***** DATA RECORDS *****

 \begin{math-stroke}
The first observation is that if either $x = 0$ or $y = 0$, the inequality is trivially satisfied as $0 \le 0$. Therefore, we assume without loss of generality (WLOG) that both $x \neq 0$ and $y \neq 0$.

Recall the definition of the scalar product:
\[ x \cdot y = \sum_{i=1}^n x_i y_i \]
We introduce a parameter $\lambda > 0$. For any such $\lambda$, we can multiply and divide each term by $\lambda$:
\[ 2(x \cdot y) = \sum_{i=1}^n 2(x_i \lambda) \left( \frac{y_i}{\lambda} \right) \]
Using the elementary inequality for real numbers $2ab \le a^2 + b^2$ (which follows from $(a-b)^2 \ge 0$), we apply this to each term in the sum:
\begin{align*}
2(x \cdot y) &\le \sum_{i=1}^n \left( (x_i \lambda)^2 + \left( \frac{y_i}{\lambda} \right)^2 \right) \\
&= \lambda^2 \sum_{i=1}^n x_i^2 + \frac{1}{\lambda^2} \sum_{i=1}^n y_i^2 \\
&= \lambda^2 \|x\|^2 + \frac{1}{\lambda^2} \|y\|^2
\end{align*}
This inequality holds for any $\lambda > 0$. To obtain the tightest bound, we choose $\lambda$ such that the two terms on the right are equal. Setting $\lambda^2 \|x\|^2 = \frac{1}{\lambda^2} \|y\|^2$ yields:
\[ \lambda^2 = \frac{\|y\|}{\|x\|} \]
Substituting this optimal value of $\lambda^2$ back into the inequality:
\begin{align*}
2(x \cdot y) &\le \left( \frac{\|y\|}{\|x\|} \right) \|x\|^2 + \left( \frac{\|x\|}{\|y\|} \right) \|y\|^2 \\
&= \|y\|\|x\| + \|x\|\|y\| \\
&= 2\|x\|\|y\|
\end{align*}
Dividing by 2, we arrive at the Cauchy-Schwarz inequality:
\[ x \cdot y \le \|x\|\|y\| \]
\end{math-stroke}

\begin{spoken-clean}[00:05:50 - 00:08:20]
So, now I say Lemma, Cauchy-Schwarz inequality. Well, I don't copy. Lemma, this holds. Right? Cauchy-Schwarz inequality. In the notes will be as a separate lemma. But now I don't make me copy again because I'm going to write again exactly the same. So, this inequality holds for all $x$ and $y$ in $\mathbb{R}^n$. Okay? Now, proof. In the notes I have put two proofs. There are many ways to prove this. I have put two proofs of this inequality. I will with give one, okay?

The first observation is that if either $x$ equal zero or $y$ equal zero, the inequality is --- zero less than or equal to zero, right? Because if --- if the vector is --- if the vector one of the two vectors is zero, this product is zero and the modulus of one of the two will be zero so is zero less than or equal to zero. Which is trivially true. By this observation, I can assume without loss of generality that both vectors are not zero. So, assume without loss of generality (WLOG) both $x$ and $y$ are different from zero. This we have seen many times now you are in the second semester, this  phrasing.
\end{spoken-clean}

*****

> **EXERCISE OBJECTIVE**: If a line in the data above includes the string "trivially", copy it.

> **RESPONSE BOX**:
The first observation is that if either $x = 0$ or $y = 0$, the inequality is trivially satisfied as $0 \le 0$. Therefore, we assume without loss of generality (WLOG) that both $x \neq 0$ and $y \neq 0$.
The first observation is that if either $x$ equal zero or $y$ equal zero, the inequality is --- zero less than or equal to zero, right? Because if --- if the vector is --- if the vector one of the two vectors is zero, this product is zero and the modulus of one of the two will be zero so is zero less than or equal to zero. Which is trivially true. By this observation, I can assume without loss of generality that both vectors are not zero. So, assume without loss of generality (WLOG) both $x$ and $y$ are different from zero. This we have seen many times now you are in the second semester, this  phrasing.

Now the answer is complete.